→ What the task requires
Scan the material for the word "estratégias" and copy each line where it occurs.

→ The data
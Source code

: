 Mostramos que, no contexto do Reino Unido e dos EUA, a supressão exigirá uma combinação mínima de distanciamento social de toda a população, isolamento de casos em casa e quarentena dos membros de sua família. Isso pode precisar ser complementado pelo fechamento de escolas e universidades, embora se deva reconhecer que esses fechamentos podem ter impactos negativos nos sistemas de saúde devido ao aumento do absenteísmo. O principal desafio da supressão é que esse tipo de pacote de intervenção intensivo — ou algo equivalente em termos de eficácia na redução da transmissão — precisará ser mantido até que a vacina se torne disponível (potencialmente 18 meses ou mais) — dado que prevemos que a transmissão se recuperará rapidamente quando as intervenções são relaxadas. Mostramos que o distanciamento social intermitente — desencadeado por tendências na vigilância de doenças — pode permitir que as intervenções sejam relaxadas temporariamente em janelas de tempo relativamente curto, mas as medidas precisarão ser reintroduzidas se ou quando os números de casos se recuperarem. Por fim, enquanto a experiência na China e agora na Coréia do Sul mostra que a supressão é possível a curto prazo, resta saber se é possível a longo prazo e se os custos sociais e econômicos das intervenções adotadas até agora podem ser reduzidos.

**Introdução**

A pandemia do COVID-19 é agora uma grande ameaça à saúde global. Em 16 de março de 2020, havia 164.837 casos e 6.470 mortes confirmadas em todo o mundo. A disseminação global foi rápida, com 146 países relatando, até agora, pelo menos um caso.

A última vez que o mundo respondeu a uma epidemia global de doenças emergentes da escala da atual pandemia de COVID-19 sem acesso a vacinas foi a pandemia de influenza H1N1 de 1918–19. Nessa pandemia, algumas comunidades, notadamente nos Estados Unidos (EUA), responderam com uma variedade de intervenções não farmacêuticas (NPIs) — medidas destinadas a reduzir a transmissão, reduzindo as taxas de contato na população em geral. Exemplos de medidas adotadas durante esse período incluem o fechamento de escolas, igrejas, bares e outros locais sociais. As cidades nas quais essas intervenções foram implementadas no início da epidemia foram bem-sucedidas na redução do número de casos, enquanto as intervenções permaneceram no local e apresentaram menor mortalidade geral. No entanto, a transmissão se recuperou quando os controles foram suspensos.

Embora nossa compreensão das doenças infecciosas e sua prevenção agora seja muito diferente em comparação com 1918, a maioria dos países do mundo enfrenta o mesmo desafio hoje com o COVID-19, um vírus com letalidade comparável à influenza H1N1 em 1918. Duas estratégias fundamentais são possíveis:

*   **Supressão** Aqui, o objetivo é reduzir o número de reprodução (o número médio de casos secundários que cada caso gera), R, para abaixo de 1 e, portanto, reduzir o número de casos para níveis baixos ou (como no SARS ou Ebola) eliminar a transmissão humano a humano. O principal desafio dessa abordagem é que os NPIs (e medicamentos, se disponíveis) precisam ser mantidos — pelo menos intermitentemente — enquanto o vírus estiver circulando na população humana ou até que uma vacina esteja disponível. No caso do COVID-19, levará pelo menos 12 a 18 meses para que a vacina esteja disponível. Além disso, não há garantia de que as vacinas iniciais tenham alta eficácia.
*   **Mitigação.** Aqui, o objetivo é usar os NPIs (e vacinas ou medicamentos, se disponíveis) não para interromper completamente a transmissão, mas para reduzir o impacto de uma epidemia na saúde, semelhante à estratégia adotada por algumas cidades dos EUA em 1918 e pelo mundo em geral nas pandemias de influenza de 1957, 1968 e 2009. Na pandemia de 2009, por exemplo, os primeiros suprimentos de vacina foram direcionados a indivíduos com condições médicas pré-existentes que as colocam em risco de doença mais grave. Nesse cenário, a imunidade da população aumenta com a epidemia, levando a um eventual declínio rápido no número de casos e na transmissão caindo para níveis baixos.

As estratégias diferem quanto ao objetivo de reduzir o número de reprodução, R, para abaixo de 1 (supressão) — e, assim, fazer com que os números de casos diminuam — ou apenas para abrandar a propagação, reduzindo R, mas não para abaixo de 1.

→ The completed task
Embora nossa compreensão das doenças infecciosas e sua prevenção agora seja muito diferente em comparação com 1918, a maioria dos países do mundo enfrenta o mesmo desafio hoje com o COVID-19, um vírus com letalidade comparável à influenza H1N1 em 1918. Duas estratégias fundamentais são possíveis:
As estratégias diferem quanto ao objetivo de reduzir o número de reprodução, R, para abaixo de 1 (supressão) — e, assim, fazer com que os números de casos diminuam — ou apenas para abrandar a propagação, reduzindo R, mas não para abaixo de 1.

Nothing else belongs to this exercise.